Excerpts from a dataset
╭──
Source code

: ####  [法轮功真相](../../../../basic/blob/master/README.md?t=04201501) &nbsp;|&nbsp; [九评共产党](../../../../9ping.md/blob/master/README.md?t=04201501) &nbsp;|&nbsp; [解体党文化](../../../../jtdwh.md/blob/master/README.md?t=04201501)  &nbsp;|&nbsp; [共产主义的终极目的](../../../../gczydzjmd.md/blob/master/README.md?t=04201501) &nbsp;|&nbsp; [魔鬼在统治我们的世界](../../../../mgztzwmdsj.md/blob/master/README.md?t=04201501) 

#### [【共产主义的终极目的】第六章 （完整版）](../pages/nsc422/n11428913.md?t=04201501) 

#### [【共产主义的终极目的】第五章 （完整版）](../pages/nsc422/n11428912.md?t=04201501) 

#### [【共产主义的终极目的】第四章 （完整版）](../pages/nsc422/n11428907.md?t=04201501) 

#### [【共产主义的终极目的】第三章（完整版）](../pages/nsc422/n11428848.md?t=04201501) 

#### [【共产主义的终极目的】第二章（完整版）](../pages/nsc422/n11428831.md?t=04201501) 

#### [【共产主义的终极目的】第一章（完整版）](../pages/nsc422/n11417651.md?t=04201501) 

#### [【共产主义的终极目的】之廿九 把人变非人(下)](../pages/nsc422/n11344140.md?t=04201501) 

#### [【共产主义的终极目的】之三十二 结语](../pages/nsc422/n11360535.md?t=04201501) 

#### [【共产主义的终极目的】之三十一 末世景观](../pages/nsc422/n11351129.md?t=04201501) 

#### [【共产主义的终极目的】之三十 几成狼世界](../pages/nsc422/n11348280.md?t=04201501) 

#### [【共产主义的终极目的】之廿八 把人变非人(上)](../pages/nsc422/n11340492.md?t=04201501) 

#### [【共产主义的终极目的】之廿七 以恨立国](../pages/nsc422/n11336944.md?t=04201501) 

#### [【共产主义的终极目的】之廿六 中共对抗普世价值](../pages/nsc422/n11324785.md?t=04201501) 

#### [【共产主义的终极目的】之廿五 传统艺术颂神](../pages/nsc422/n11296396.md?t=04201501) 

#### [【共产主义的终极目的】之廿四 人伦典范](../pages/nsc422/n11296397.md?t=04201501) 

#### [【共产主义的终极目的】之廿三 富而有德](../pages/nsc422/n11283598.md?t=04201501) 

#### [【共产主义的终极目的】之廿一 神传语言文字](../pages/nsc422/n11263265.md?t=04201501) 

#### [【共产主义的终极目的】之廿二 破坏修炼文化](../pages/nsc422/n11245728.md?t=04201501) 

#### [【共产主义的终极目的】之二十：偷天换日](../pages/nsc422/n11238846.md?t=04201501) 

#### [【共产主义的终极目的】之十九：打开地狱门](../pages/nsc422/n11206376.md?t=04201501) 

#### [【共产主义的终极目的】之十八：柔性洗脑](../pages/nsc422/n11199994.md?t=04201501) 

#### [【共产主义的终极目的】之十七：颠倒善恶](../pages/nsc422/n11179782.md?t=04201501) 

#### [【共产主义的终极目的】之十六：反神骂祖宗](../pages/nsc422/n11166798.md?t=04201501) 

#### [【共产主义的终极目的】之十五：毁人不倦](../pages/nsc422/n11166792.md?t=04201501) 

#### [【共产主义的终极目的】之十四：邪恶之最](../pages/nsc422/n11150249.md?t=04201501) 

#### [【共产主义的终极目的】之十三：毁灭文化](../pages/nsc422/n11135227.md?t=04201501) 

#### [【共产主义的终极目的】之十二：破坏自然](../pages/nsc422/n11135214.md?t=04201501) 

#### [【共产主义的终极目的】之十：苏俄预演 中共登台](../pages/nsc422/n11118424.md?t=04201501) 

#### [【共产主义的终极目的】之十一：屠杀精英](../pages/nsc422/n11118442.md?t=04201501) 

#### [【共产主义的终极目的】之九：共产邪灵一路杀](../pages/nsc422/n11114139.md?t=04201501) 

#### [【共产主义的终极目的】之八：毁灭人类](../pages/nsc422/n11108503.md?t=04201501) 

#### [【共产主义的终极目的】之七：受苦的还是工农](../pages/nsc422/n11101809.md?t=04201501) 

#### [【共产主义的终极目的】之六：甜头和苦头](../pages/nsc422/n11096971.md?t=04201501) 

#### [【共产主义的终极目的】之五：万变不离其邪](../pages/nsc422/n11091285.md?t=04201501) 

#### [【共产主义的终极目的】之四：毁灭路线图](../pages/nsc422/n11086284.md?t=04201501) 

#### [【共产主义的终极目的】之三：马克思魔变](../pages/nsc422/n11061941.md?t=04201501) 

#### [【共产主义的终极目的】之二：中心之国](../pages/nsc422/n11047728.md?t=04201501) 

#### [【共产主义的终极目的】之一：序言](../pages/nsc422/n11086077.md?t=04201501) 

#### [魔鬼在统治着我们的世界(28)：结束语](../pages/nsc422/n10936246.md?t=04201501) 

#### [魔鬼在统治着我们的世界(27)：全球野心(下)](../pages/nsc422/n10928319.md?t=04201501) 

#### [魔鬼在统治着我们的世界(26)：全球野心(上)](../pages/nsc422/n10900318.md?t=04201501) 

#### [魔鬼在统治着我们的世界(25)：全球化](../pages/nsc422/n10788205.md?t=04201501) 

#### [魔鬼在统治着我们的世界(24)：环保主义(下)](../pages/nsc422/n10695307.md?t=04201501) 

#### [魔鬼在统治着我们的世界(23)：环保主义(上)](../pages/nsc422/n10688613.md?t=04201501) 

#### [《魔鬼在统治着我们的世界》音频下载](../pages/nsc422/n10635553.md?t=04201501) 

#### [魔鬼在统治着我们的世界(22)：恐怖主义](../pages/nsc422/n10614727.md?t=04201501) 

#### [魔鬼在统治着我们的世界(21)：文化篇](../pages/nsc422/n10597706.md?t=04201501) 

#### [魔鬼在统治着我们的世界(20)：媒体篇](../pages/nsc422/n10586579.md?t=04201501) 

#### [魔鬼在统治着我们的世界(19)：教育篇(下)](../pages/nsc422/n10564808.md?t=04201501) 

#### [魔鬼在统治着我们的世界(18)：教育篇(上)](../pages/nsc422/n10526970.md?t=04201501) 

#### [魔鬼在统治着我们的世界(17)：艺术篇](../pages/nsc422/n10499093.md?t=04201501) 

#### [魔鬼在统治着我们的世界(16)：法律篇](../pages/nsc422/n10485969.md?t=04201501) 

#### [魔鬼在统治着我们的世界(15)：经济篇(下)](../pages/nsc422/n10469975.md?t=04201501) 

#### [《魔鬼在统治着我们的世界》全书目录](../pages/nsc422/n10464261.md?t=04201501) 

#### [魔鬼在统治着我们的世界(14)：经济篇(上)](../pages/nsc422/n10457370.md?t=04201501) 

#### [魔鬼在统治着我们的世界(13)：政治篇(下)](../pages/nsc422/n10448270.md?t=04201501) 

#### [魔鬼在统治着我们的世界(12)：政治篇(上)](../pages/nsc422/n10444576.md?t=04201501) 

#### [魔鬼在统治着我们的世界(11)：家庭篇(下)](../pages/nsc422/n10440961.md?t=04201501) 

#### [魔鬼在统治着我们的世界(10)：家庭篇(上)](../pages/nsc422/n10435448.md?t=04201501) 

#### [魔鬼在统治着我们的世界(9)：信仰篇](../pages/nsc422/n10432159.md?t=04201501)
╰──
## [Your objective]
Using the data above, copy each line that contains "把人变非人".

## [Reply]
#### [【共产主义的终极目的】之廿九 把人变非人(下)](../pages/nsc422/n11344140.md?t=04201501) 
#### [【共产主义的终极目的】之廿八 把人变非人(上)](../pages/nsc422/n11340492.md?t=04201501) 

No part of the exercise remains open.